While the Riksbank should have complete freedom in how it wishes to deploy capital, we should view this is a pathetic sop to the cabal at the European Central Bank (ECB). Since when did central bankers become experts on climate change? The RBA is no better. Deputy Governor, Guy Debelle, gave a speech in March 2019 on the risks posed by climate change which based prophecies on the data accident-prone IPCC and Bureau of Meteorology. Why not seek balance? Easier to fold to group think so as not to be outed as a pariah. Utterly gutless. Our own APRA is also pushing this ridiculous agenda on climate change reporting. It is willful negligence.

While it is true that on a per capita basis, Australia and Canada’s emissions are higher than the global average, why doesn’t the Riksbank give us credit for lowering that amount 11.4% since 2000? Even Canada has reduced its carbon emissions by 7.3% over the last 18 years. Admittedly Sweden’s emissions per capita have fallen 21.9% according to the IEA. Greta will be happy.

Why hasn’t the Riksbank taken China or India to task for their 169.9% or 94.7% growth in CO2 emissions respectively? There are plenty of oil-producing nations – Qatar, UAE, Bahrain, Saudi Arabia and Oman that have worse per capita outcomes than Australia or Canada. Do these countries get special dispensation from the wrath of the Riksbank? Clearly.

The US has pulled out of the Paris Climate Accord. If the US has marginally lower emissions per capita (15.74t/CO2-e) than Australia (16.45t/CO2-e), isn’t a double standard to write,

The conditions for active climate consideration are slightly better in our work with the foreign exchange reserves. To ensure that the foreign exchange reserves fulfil
their purpose, they need to consist of assets that can be rapidly converted to money even when the markets are not functioning properly. Our assessment is that the foreign exchange reserves best correspond to this need if they consist of
75 per cent US government bonds, 20 per cent German and 5 per cent British, Danish and Norwegian government bonds.

Essentially Riksbank commitment to climate change is conditional. The US which is responsible for 13.8% of global emissions can be 75% of holdings. Australia at 1.3% can’t. No doubt sacrificing Queensland Treasury Corp, WA Treasury Corp and Albertan bonds from a Riksbank balance sheet perspective will have little impact on the total. In short, it looks to be pure tokenism. The Riksbank has invested around 8% of its foreign exchange reserves in Australian and Canadian central and federal government bonds. So perhaps at the moment, it is nothing but substitution from state to federal. Why not punish NSW TCorp for being part of a state that has 85%+ coal-fired power generation?

At the very least the Riksbank admits its own hypocrisy.

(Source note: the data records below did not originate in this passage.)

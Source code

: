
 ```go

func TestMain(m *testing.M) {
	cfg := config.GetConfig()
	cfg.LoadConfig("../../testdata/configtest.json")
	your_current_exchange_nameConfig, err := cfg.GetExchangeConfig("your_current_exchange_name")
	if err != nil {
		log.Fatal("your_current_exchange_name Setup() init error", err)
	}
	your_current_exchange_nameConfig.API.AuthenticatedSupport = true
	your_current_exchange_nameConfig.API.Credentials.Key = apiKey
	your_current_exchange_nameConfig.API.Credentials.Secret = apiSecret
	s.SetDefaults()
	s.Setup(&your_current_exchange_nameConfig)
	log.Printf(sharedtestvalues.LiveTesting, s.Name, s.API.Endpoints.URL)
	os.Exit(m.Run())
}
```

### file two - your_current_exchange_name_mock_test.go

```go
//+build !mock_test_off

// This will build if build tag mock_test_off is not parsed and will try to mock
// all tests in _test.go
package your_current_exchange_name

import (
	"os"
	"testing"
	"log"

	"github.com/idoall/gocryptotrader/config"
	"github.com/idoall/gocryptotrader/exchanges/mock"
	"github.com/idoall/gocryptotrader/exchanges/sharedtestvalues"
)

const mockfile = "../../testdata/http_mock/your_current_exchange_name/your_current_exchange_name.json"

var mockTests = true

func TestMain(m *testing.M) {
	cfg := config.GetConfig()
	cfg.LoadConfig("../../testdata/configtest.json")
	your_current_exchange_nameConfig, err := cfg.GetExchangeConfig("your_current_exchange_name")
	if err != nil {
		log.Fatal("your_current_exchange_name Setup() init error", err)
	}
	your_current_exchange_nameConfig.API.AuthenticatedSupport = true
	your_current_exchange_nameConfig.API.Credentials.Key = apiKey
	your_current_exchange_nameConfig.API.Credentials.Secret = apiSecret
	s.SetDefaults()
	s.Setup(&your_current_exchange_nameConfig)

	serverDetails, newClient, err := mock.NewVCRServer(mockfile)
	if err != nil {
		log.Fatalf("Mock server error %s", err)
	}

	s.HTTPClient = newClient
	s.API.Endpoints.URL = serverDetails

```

The Riksbank needs to develop its work on how to take climate change into consideration in asset management. For instance, we need a broader and deeper analysis of the issuers’ climate footprint. At the same time, one must remember that the foreign exchange reserves are unavoidably dominated by US and German government bonds. The Riksbank’s contribution to a better development of the climate will, therefore, remain small. This is entirely natural. The important decisions on how climate change should be counteracted in Sweden are political and should be taken by the government and the Riksdag (parliament).

Still, what hope have we got when Benoît Cœuré, member of the Executive Board of the ECB, lecturing those on “Scaling up Green Finance: The Role of Central Banks.” He noted,

2018 has seen one of the hottest summers in Europe since weather records began. Increasing weather extremes, rising sea levels and the Arctic melting are now clearly visible consequences of human-induced warming. Climate change is not a theory. It is a fact.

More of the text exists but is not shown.